Deddy merespons spekulasi dugaan keterkaitan pilpres dengan
kasus Jiwasraya sebab Harry Prasetyo selaku mantan Direktur Keuangan Jiwasraya, pernah masuk
lingkaran istana sebagai staf Kepresidenan.
Deddy meminta tudingan tersebut dipertanggungjawabkan dan
membuka data atas tuduhan tersebut. Menurutnya, jika memang ada data yang sah,
maka pihak yang dituduh harus siap diproses secara hukum.
“Itu kesimpulan yang kekanak-kanakan, tidak
ngerti, ngomong langsung lompat ke konklusi. Itu misleading dan
harus dipertanggungjawabkan,” kata Deddy di Jakarta, Minggu (29/12/2019).
Deddy mengatakan kasus Jiwasraya bukan permasalahan baru meski boroknya baru
terurai akhir-akhir ini. Politikus DPR tersebut mengatakan bahwa sejak 2006
Jiwasraya sudah mengalami defisit sebesar Rp 3,2 triliun.
Menurutnya kasus
Jiwasraya berlarut disebabkan oleh ketidakjelian banyak pihak. Bencana
Jiwasraya sejatinya sudah dimulai sejak 1998 dengan langkah korporasi yang
salah.
“Dari informasi yang saya dengar mereka (Jiwasraya) mencairkan deposito
valas (valuta asing) ke rupiah padahal kurs terjun bebas, remuk dia di situ,” ujarnya.
Deddy meminta agar fokus publik dapat diarahkan secara objektif kepada lembaga
pemerintahan seperti Badan Pemeriksaan Keuangan (BPK), Otoritas Jasa
Keuangan (OJK) serta Akuntan Publik.
Dirinya mengaku heran
manipulasi yang selama ini dilakukan tidak terdeteksi berbagai lembaga
tersebut.
“Kita baru alarm saat mengalami defisit, likuiditas 3,6 triliun.
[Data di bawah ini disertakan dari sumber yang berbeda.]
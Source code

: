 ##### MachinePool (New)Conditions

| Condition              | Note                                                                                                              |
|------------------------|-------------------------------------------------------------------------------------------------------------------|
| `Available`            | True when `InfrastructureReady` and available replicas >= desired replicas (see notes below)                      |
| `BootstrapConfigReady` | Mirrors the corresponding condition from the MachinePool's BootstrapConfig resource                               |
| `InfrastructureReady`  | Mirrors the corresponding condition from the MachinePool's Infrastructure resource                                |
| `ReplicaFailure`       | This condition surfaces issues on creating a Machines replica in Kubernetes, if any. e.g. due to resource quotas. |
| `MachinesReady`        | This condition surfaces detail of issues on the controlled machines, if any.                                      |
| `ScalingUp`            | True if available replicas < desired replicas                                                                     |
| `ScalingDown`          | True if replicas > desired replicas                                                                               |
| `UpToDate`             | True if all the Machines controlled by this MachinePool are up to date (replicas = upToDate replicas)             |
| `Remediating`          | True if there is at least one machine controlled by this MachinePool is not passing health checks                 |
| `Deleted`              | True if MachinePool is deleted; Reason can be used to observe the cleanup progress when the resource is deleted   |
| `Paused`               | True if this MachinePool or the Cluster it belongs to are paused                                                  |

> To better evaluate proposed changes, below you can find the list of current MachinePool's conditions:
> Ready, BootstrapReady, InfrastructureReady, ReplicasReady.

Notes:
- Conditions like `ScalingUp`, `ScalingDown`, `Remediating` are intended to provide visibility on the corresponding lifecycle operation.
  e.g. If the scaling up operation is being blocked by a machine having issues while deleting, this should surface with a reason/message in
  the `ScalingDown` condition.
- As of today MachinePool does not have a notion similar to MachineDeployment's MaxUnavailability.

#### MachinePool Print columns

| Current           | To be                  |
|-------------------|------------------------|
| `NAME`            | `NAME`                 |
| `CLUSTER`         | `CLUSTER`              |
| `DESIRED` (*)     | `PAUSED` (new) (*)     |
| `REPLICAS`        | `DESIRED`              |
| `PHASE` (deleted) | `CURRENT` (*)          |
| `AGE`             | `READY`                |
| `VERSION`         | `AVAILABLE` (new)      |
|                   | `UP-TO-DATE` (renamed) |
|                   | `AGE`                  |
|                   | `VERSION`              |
Baru
muncul ke publik Desember 2006, itu kemudian mereka mengalami masalah lagi
tahun 2008 jadi ini persoalan panjang sekali,” jelasnya.
Sejak saat itu, kata Deddy, Jiwasraya telah melakukan manipulasi laporan
keuangan atau window dressing. Hal ini dilakukan agar
status Wajar Tanpa Pengecualian (WTP) dapat diterbitkan oleh Akuntan Publik.
Borok baru diketahui sejak direksi Jiwasraya meminta Pricewaterhouse Coopers (PWC) melakukan audit tahun ini.
Kepala Staf Kepresidenan Moeldoko membantah isu yang menyebut bahwa dirinya memiliki hubungan keluarga dengan Hary Prasetyo, mantan direktur keuangan PT Asuransi Jiwasraya (Persero).
Namun, ia menyiratkan bahwa Hary memang sempat bekerja di Kantor Staf Presiden (KSP).
“Ini ada yang mulai agak menyimpang jauh. Isu-isu pak Hary mantu saya, bapaknya bos saya. Tidak. tidak. Saya baru kenal pak Hary di KSP ini,” tegas Moeldoko, Senin (23/12/2019).
Beberapa waktu terakhir, isu soal Hary memiliki hubungan keluarga atau kerabat dekat Moeldoko berhembus kencang. Bahkan, KSP dan pihak istana disebut-sebut melindungi Hary dari kasus asuransi Jiwasraya.
Tidak ada Moeldoko melindungi, istana melindungi. Ya,
apalagi istana. Wong saya saja tidak. KSP saja tidak, apalagi istana. Istana
tidak mengerti kalau pak Hary di sini,” ungkap Moeldoko.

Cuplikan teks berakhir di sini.